• _Data_
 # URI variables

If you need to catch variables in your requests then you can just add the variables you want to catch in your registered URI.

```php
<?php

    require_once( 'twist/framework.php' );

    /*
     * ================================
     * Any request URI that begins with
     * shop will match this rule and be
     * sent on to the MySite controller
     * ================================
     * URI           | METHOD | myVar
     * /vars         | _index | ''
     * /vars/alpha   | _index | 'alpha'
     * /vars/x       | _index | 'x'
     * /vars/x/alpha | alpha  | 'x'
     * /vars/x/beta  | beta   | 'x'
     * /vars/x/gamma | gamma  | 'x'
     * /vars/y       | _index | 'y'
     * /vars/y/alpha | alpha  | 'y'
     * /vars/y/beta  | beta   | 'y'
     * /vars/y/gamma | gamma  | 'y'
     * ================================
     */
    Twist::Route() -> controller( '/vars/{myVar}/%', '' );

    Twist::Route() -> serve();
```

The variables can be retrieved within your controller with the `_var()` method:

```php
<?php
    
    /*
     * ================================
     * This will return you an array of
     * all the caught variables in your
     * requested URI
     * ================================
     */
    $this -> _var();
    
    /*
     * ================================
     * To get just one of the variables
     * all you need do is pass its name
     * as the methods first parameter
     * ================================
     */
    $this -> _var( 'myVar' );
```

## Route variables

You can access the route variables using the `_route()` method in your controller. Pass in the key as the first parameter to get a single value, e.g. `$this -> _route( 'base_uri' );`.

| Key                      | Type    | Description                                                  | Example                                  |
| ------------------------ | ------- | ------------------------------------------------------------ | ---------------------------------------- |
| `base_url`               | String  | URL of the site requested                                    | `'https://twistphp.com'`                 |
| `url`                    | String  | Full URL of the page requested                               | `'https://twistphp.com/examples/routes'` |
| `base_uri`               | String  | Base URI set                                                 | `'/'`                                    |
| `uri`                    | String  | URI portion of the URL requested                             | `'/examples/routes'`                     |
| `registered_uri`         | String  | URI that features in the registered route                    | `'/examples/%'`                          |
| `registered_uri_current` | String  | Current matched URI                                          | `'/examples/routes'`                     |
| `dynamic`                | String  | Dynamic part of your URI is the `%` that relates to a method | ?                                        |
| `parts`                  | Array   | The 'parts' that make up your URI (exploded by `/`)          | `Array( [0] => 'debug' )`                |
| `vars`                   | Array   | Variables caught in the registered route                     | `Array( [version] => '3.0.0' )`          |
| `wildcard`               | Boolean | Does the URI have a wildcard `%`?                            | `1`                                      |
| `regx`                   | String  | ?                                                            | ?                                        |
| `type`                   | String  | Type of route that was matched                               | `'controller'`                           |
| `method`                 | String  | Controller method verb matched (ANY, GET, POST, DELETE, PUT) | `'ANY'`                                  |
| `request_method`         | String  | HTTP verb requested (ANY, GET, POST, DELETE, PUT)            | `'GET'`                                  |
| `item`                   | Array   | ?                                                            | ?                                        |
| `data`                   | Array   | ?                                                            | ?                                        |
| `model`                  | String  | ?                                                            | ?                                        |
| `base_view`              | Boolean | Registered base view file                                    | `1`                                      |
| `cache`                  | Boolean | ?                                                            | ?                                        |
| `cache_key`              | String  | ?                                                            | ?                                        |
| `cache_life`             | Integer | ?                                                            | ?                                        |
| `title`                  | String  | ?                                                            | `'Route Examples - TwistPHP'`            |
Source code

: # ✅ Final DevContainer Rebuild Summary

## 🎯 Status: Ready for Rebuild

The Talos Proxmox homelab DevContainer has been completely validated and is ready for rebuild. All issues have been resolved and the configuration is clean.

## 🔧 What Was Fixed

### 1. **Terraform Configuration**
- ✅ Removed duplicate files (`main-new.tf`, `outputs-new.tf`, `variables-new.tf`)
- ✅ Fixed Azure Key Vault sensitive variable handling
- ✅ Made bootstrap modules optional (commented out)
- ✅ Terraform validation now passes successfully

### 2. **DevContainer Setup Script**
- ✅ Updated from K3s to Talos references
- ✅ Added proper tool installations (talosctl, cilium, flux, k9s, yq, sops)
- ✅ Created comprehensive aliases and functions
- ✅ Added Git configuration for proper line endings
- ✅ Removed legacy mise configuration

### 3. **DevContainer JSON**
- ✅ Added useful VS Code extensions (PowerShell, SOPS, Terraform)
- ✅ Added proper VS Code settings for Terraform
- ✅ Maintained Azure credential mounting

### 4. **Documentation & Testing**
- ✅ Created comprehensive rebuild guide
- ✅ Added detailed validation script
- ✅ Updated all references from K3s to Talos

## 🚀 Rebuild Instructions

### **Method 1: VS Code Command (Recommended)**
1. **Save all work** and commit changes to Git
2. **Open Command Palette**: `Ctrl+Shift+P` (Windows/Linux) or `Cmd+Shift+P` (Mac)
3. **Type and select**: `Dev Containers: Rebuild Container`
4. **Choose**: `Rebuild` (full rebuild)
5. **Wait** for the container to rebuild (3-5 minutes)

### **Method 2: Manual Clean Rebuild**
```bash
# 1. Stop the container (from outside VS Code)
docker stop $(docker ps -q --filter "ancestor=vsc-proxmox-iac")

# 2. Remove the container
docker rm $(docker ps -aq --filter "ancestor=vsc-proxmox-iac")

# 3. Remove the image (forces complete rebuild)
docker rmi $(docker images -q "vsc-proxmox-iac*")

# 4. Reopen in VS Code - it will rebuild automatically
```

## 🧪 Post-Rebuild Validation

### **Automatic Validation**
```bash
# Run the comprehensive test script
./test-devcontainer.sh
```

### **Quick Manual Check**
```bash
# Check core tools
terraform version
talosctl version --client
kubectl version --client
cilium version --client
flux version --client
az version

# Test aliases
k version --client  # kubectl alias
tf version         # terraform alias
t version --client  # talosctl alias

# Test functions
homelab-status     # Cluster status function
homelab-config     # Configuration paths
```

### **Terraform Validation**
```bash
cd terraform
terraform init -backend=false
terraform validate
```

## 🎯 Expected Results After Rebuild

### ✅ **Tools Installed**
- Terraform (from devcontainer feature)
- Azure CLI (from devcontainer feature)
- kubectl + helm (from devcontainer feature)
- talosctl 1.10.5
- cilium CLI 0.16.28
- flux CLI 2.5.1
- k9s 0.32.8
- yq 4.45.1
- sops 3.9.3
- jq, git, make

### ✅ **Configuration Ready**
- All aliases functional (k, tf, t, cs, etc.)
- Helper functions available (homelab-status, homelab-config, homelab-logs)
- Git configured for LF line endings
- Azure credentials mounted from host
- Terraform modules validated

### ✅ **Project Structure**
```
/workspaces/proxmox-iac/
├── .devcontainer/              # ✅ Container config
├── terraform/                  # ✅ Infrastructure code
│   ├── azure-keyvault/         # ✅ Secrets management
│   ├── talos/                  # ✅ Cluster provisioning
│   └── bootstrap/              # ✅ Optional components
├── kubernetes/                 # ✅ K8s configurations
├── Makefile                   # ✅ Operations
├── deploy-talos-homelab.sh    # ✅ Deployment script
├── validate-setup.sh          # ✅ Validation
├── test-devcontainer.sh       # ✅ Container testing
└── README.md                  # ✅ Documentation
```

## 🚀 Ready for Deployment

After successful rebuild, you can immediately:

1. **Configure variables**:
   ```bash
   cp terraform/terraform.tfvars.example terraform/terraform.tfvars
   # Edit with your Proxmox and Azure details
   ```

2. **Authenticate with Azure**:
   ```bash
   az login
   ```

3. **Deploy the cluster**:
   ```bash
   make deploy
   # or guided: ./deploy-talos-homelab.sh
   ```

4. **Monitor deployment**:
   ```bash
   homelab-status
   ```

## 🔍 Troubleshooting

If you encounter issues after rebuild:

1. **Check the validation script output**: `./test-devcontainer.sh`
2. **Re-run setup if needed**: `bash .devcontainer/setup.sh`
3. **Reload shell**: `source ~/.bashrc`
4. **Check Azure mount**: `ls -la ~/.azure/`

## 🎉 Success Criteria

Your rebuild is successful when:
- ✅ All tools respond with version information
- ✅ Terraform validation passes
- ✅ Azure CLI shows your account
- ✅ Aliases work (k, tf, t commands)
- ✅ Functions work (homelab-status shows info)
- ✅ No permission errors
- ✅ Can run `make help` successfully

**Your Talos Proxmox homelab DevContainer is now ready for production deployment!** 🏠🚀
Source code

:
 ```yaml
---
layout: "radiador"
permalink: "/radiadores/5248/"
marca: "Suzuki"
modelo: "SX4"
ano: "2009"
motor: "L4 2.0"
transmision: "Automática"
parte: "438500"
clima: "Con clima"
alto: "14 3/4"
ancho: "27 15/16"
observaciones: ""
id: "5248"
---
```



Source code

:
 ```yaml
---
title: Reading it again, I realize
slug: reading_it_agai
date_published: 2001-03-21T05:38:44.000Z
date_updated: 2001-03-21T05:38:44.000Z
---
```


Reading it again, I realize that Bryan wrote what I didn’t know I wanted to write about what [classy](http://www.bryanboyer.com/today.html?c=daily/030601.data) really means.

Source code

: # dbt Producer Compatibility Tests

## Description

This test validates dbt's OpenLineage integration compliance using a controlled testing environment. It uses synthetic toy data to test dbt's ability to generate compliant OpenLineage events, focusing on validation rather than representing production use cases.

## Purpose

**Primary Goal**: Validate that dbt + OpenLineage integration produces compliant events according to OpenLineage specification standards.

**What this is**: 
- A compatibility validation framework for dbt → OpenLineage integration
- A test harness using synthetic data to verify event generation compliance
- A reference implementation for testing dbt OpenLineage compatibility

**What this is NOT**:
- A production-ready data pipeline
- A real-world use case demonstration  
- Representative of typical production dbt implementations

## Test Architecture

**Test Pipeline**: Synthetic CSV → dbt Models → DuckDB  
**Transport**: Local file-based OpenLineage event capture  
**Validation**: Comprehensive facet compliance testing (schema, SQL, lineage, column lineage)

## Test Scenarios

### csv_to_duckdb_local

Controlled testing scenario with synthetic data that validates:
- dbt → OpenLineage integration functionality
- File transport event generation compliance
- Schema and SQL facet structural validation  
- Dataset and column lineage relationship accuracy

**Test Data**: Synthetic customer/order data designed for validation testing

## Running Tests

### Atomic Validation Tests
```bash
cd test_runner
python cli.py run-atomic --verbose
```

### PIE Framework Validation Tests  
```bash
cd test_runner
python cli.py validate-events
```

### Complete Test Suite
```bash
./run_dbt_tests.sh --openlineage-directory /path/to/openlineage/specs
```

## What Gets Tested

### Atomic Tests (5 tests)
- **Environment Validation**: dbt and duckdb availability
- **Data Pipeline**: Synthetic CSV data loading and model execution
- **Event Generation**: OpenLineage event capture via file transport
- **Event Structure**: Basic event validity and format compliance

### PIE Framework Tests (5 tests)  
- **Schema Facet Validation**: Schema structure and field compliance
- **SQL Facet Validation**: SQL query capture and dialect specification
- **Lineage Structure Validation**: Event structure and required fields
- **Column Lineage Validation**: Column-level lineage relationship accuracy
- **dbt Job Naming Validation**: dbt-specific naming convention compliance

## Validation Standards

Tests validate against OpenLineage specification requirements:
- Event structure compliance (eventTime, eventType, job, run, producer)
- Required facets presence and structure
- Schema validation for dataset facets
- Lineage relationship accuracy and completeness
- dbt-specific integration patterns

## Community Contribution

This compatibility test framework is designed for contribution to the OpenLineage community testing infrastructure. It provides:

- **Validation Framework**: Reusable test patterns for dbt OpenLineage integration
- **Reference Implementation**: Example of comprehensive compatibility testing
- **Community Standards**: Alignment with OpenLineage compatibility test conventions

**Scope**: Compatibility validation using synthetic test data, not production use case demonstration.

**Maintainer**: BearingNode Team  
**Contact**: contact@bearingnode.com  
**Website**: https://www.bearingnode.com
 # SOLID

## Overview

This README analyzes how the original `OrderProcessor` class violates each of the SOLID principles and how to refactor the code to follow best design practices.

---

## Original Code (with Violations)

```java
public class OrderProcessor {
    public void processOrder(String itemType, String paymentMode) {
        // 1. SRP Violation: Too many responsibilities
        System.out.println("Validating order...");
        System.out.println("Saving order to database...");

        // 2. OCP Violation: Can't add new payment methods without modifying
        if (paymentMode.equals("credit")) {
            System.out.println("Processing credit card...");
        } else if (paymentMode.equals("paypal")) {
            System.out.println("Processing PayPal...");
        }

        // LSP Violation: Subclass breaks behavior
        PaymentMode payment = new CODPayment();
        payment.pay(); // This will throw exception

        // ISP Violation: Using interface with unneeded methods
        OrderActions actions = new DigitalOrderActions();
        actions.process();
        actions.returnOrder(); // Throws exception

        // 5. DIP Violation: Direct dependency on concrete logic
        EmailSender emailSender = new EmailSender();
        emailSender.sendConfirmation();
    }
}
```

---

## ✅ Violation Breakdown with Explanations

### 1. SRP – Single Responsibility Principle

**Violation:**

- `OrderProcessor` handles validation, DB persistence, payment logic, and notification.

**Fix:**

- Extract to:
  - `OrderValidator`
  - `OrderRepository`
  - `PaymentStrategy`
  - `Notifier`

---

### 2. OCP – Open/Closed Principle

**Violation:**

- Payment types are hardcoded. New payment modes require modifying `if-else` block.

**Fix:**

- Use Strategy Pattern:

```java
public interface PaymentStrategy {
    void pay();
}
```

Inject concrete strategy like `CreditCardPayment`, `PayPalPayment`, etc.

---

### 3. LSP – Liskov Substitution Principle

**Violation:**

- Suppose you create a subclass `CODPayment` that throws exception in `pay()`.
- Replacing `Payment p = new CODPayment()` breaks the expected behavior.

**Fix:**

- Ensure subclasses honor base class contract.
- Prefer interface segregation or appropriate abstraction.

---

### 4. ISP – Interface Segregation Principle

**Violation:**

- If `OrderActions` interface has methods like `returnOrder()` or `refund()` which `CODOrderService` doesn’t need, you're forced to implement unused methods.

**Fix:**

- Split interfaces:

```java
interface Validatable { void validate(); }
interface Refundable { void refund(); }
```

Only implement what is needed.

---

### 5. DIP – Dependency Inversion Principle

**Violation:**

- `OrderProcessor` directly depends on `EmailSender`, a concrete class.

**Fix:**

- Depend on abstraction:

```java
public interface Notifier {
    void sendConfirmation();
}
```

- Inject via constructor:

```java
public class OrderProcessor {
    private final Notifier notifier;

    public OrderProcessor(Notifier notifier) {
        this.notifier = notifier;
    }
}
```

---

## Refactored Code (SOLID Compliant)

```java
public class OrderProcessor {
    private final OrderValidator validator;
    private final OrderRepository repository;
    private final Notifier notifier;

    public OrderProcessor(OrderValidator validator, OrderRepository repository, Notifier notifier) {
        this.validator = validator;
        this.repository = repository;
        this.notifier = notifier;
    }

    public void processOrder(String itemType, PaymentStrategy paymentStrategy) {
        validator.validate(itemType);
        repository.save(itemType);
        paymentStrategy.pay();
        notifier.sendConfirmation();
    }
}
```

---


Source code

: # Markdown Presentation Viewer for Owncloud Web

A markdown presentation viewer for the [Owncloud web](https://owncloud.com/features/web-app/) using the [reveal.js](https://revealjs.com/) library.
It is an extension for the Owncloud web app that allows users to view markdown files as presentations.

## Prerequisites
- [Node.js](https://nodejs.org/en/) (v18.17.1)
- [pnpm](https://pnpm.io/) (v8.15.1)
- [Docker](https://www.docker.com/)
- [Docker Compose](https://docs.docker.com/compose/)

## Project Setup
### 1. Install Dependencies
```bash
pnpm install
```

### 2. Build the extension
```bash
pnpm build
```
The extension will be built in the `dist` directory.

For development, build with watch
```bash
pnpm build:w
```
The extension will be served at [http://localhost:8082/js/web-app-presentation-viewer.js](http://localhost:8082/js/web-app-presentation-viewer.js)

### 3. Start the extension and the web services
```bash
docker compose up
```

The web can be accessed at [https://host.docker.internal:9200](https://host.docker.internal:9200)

• _Task description_
Taking the listing above as the source, transcribe only the lines starting at the line with "This test validates" and going through the line with "- A test harness", unaltered and with both ends included.

• _Written response_
This test validates dbt's OpenLineage integration compliance using a controlled testing environment. It uses synthetic toy data to test dbt's ability to generate compliant OpenLineage events, focusing on validation rather than representing production use cases.

## Purpose

**Primary Goal**: Validate that dbt + OpenLineage integration produces compliant events according to OpenLineage specification standards.

**What this is**: 
- A compatibility validation framework for dbt → OpenLineage integration
- A test harness using synthetic data to verify event generation compliance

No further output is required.